A. (This) goes back to our value proposition, which is a key component. One of those propositions is lifestyle and this most definitely includes bloggers. About 10% of our HostSave customers use the blogging tool. Customers like to document events and blogging is a great tool for this - the opportunities are positive and the application for blogging technology continues to proliferate.

Q. You recently announced enhanced spam filtering at no extra cost to customers, and indicated that additional spam-related services are in the pipeline. Can the cost of spam-fighting investments be passed on to end-users, or does the current competitive environment in hosting make that unlikely?

A. We are very serious about operating as a responsible hosting company so we provide our customers with spam-related services at no additional cost. Those spam services include a spam filter and security. Protection against spam/virus/security invasion cannot be compromised. There are various levels of protection requirements. Businesses have different security needs - our approach is to provide the customer with excellent spam and virus protection and provide the opportunity to purchase advanced solutions relating specifically to their business needs.

Q. One of the big questions faced by hosting companies that grow through acquisitions is whether they can successfully transition to organic growth. In September, Affinity completed its integration process. Since then, our data show Affinity's total active sites growing from 207.5K to 216.5K, or about 4.4 percent. How would you assess the transition and the company's performance? What's gone well, and what have been the challenges?

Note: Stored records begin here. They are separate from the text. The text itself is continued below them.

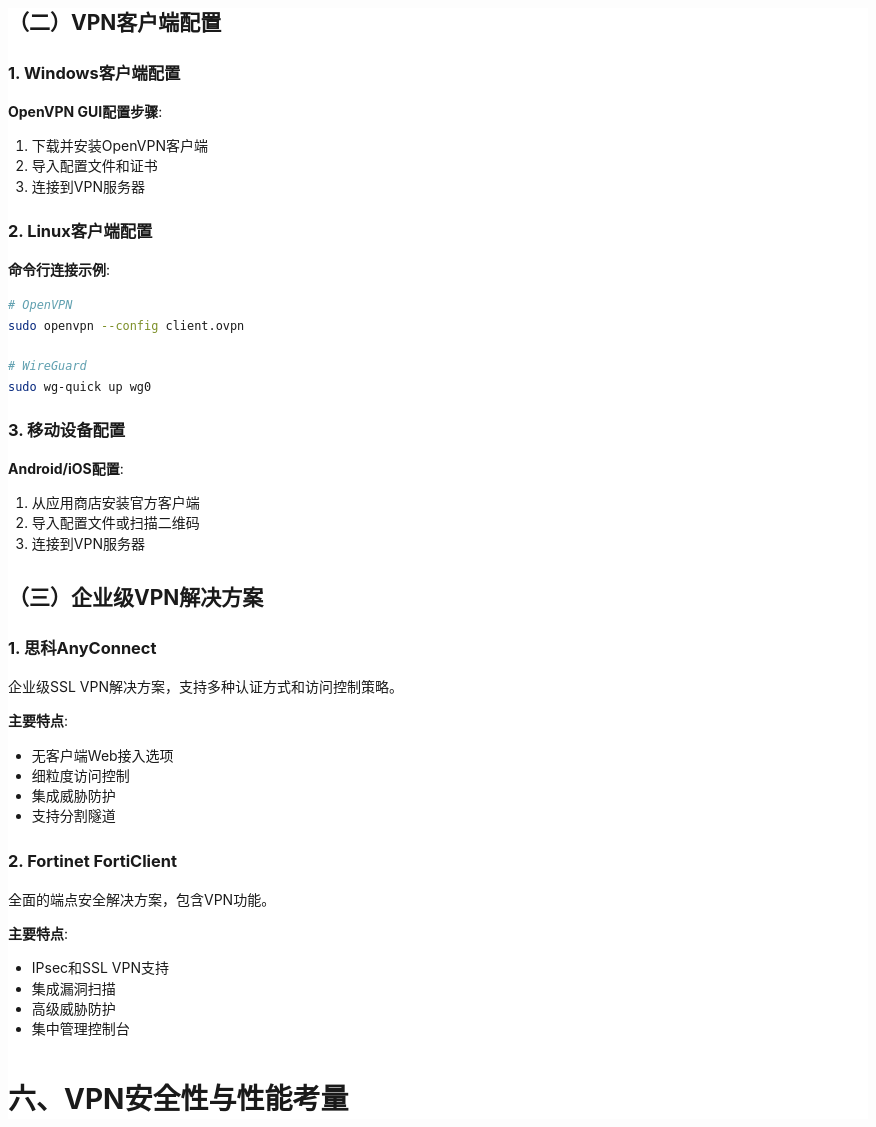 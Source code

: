 ## （二）VPN客户端配置

### 1. Windows客户端配置

**OpenVPN GUI配置步骤**:
1. 下载并安装OpenVPN客户端
2. 导入配置文件和证书
3. 连接到VPN服务器

### 2. Linux客户端配置

**命令行连接示例**:
```bash
# OpenVPN
sudo openvpn --config client.ovpn

# WireGuard
sudo wg-quick up wg0
```

### 3. 移动设备配置

**Android/iOS配置**:
1. 从应用商店安装官方客户端
2. 导入配置文件或扫描二维码
3. 连接到VPN服务器

## （三）企业级VPN解决方案

### 1. 思科AnyConnect

企业级SSL VPN解决方案，支持多种认证方式和访问控制策略。

**主要特点**:
- 无客户端Web接入选项
- 细粒度访问控制
- 集成威胁防护
- 支持分割隧道

### 2. Fortinet FortiClient

全面的端点安全解决方案，包含VPN功能。

**主要特点**:
- IPsec和SSL VPN支持
- 集成漏洞扫描
- 高级威胁防护
- 集中管理控制台

# 六、VPN安全性与性能考量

A. We are very pleased with our growth - there has been excellent uptake from both, new and existing customers. We have been very successful in providing expanded feature upgrades and have signed a number of significant partnerships, for example with AOL and Macromedia.

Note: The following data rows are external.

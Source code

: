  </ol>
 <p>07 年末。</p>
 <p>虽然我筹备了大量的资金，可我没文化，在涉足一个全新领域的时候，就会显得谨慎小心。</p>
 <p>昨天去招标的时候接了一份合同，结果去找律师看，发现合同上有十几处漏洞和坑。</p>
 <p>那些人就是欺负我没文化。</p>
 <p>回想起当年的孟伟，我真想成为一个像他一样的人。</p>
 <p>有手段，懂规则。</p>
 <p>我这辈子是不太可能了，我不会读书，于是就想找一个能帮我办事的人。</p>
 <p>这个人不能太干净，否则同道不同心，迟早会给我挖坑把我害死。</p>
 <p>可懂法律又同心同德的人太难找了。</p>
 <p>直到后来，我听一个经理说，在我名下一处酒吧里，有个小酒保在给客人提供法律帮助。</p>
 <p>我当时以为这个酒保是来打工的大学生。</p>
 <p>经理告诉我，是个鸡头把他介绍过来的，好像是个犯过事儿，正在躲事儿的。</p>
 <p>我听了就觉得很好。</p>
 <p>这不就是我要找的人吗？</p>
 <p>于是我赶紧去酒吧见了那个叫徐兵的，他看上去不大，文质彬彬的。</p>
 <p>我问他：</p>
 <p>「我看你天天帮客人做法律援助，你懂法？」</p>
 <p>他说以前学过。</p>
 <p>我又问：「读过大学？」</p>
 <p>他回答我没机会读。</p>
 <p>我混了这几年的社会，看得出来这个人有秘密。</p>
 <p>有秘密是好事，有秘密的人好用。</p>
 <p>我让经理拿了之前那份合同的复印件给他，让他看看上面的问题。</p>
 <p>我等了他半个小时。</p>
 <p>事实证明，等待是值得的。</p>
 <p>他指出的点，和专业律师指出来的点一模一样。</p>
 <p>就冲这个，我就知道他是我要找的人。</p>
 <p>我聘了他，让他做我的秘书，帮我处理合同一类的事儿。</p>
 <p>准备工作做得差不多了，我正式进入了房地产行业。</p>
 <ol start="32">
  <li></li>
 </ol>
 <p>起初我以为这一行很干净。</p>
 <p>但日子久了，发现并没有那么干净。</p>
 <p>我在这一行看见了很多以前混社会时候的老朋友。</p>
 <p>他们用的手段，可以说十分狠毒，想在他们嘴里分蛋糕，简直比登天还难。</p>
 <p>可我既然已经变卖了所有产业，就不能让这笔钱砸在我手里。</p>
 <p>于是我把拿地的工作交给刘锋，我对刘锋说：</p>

A challenge, as indicated in the previous questions, has been communicating package benefits in such a way customers understand how to utilize a plan to its best affect given a specific business model. Maintaining effective price points has also been a challenge, especially given the rapid pace of the industry. We have spent a great deal of time ensuring a strong value offering and a 'real' solution set - the implementation, although challenging, has been beneficial to both the customer and Affinity.

Q. Last May Affinity was hit with a denial of service attack. Have you had any success discovering who was behind the attacks? What did you learn from the experience?

A. We did experience a DoS attack in May. To date, we do not know who was behind the attacks. Unfortunately, it is a hard topic to talk about in too much depth. It is circumstance treated seriously, but in a covert fashion. This said, for obvious reason we do not address our security activities openly.

Q. The MyDoom virus was a headache for many Internet companies. How did Affinity's mail systems and IT staff manage the event?

A. We actually felt very little impact from the MyDoom virus. Our network operations center was aware of the virus before it hit the general Internet and our virus filtering system had been updated prior to the distribution on our network - the solutions were highly successful.